Unlike the current Chelsea entertainment venue, which is essentially a gussied-up ballroom, the new room is being built expressly for live performances and is being designed by the design firm AvroKO, which envisioned the designs at Lavo at Palazzo and Social House at Crystals. The renderings — not yet public — of Chelsea remind somewhat of Lavo, with its ornate chandeliers and worn-tile and water-stained walls.

Something of a mystery has been the new Chelsea entrance, which is on the third level of the hotel’s West Tower and takes up previously unused space in the hotel. Seating capacity is about 3,000, and the hall takes up 50,000 square feet over two levels. The first floor is the main floor, designed for a standing, general-admission audience. A bar at the back of the room faces the stage.
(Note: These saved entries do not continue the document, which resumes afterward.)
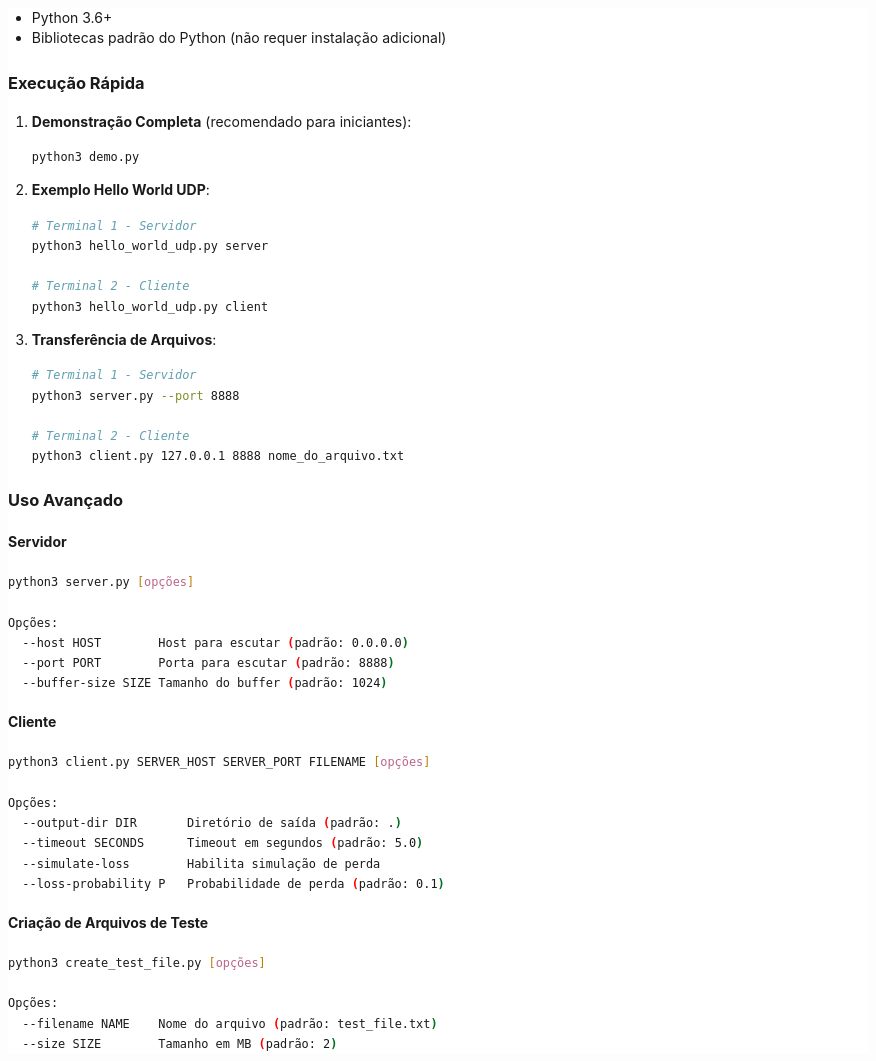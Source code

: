 - Python 3.6+
- Bibliotecas padrão do Python (não requer instalação adicional)

### Execução Rápida

1. **Demonstração Completa** (recomendado para iniciantes):
   ```bash
   python3 demo.py
   ```

2. **Exemplo Hello World UDP**:
   ```bash
   # Terminal 1 - Servidor
   python3 hello_world_udp.py server
   
   # Terminal 2 - Cliente
   python3 hello_world_udp.py client
   ```

3. **Transferência de Arquivos**:
   ```bash
   # Terminal 1 - Servidor
   python3 server.py --port 8888
   
   # Terminal 2 - Cliente
   python3 client.py 127.0.0.1 8888 nome_do_arquivo.txt
   ```

### Uso Avançado

#### Servidor
```bash
python3 server.py [opções]

Opções:
  --host HOST        Host para escutar (padrão: 0.0.0.0)
  --port PORT        Porta para escutar (padrão: 8888)
  --buffer-size SIZE Tamanho do buffer (padrão: 1024)
```

#### Cliente
```bash
python3 client.py SERVER_HOST SERVER_PORT FILENAME [opções]

Opções:
  --output-dir DIR       Diretório de saída (padrão: .)
  --timeout SECONDS      Timeout em segundos (padrão: 5.0)
  --simulate-loss        Habilita simulação de perda
  --loss-probability P   Probabilidade de perda (padrão: 0.1)
```

#### Criação de Arquivos de Teste
```bash
python3 create_test_file.py [opções]

Opções:
  --filename NAME    Nome do arquivo (padrão: test_file.txt)
  --size SIZE        Tamanho em MB (padrão: 2)
```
The walls are designed with glazed subway tiles, repainted wood columns, modern but also unlike the types of effects you would see in a theater. There are no curtains and there is no velvet, no gold, and the fixtures throughout are metal-like and industrially inspired.
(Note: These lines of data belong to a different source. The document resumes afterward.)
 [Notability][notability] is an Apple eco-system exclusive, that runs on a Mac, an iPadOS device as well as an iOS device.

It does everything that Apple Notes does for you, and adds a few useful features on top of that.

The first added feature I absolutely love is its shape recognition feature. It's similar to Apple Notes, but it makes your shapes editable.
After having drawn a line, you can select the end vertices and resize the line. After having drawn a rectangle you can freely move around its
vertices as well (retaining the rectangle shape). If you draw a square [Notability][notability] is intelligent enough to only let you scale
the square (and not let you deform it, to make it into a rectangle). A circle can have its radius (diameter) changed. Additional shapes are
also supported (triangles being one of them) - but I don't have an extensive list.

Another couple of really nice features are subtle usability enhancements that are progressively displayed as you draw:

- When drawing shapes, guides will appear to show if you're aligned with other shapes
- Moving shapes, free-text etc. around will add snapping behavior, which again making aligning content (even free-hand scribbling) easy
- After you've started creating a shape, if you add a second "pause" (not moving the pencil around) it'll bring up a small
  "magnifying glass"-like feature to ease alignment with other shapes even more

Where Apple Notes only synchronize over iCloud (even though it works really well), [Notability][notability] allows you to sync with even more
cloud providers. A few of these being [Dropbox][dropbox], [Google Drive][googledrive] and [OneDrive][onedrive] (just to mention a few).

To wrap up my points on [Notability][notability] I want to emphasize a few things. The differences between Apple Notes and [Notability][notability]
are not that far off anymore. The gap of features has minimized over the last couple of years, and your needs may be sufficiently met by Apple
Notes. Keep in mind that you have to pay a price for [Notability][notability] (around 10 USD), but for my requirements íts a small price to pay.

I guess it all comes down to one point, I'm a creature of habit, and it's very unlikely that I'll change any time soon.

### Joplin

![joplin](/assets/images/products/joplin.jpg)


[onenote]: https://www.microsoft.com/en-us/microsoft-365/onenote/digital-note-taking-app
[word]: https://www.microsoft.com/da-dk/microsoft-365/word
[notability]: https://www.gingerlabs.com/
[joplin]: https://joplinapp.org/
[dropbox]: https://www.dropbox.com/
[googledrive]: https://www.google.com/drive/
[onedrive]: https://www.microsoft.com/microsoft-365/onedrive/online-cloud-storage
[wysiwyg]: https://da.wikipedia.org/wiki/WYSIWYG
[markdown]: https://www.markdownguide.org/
Though the venue’s surfaces appear hard and not conducive to lush sound pouring from the stage, the concrete floor is slightly suspended by a series of small springs beneath the surface. The floor is a bit raised and will vibrate ever so slightly with the sound system, though the audience won’t detect that movement. Around the back of the room, mesh coverings are being installed along the walls to absorb the sound.
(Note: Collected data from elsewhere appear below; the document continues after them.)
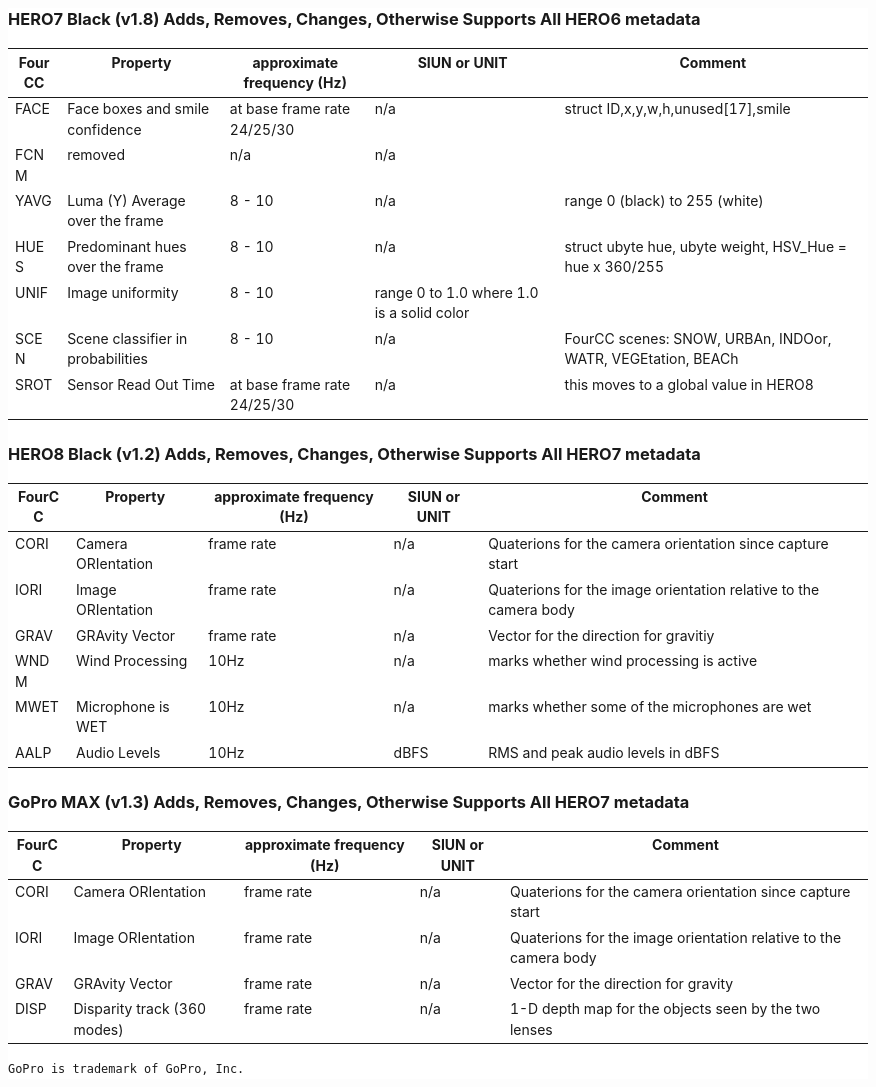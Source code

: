 
### HERO7 Black (v1.8) Adds, Removes, Changes, Otherwise Supports All HERO6 metadata

| FourCC | Property | approximate frequency (Hz) | SIUN or UNIT | Comment |
| --- | --- | --- | --- | --- |
| FACE | Face boxes and smile confidence | at base frame rate 24/25/30 | n/a | struct ID,x,y,w,h,unused[17],smile |
| FCNM | removed| n/a | n/a |  |
| YAVG | Luma (Y) Average over the frame | 8 - 10 | n/a | range 0 (black) to 255 (white) |
| HUES | Predominant hues over the frame | 8 - 10 | n/a | struct ubyte hue, ubyte weight, HSV_Hue = hue x 360/255 |
| UNIF | Image uniformity | 8 - 10 | range 0 to 1.0 where 1.0 is a solid color |
| SCEN | Scene classifier in probabilities | 8 - 10 | n/a | FourCC scenes: SNOW, URBAn, INDOor, WATR, VEGEtation, BEACh |
| SROT | Sensor Read Out Time | at base frame rate 24/25/30  | n/a | this moves to a global value in HERO8 |

### HERO8 Black (v1.2) Adds, Removes, Changes, Otherwise Supports All HERO7 metadata

| FourCC | Property | approximate frequency (Hz) | SIUN or UNIT | Comment |
| --- | --- | --- | --- | --- |
| CORI | Camera ORIentation | frame rate | n/a | Quaterions for the camera orientation since capture start |
| IORI | Image ORIentation | frame rate | n/a | Quaterions for the image orientation relative to the camera body |
| GRAV | GRAvity Vector | frame rate | n/a | Vector for the direction for gravitiy |
| WNDM | Wind Processing | 10Hz | n/a | marks whether wind processing is active |
| MWET | Microphone is WET | 10Hz | n/a | marks whether some of the microphones are wet |
| AALP | Audio Levels | 10Hz | dBFS | RMS and peak audio levels in dBFS |

### GoPro MAX (v1.3) Adds, Removes, Changes, Otherwise Supports All HERO7 metadata

| FourCC | Property | approximate frequency (Hz) | SIUN or UNIT | Comment |
| --- | --- | --- | --- | --- |
| CORI | Camera ORIentation | frame rate | n/a | Quaterions for the camera orientation since capture start |
| IORI | Image ORIentation | frame rate | n/a | Quaterions for the image orientation relative to the camera body |
| GRAV | GRAvity Vector | frame rate | n/a | Vector for the direction for gravity |
| DISP | Disparity track (360 modes) | frame rate | n/a | 1-D depth map for the objects seen by the two lenses |


```
GoPro is trademark of GoPro, Inc.
```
The stage stands five feet from the floor, and facing the seating from that vantage point is a similar experience to the Joint or Reynolds Hall — the crowd feels right on top of you. House of Blues notes that no seat is farther than 75 feet from the stage.

There has not been an exact measurement made public from the middle of the stage at the Chelsea to the back of the room, but it seems close to that distance.

Upstairs, the entire gallery is fixed seating in a U-shaped pattern. The plaza level bar, called the Quarter, is backed by wide antique mirrors and illuminated shelving. Similar to the public seating areas in the Cosmopolitan, the furniture used in the Chelsea is eclectic — chairs and tables don’t necessarily match in design, with a reclining desk chair set up next to a row of distressed theater seats. But the entirety of the design does fit with the general manufactured-chic theme.

Marchese stresses there is flexibility in the seating concept on the lower level. Seats can be lined up on the floor for select performances, in the same manner that chairs are placed on the main floor of the Joint. The programming at Chelsea — both its frequency and in the caliber of artist — will remain unchanged. The Cosmopolitan is looking for top artists, as proven by the recurring residence of Mars, holding up Coldplay, Stevie Wonder and The Killers as those who have played the property in its first three years.

And the venue is built to withstand any type of production advancements and stage effects.

“From a lighting and sound perspective, we’ll have the same sophistication in a show like Bruno Mars as you’ve seen in an arena-scope production,” Marchese says. “We’ll have video elements around the stage, and the size of the venue is almost irrelevant to the production. We’ll try to replicate what that caliber of artists wants to bring to the stage.

“It’ll be the same, but just a few hundred yards closer.”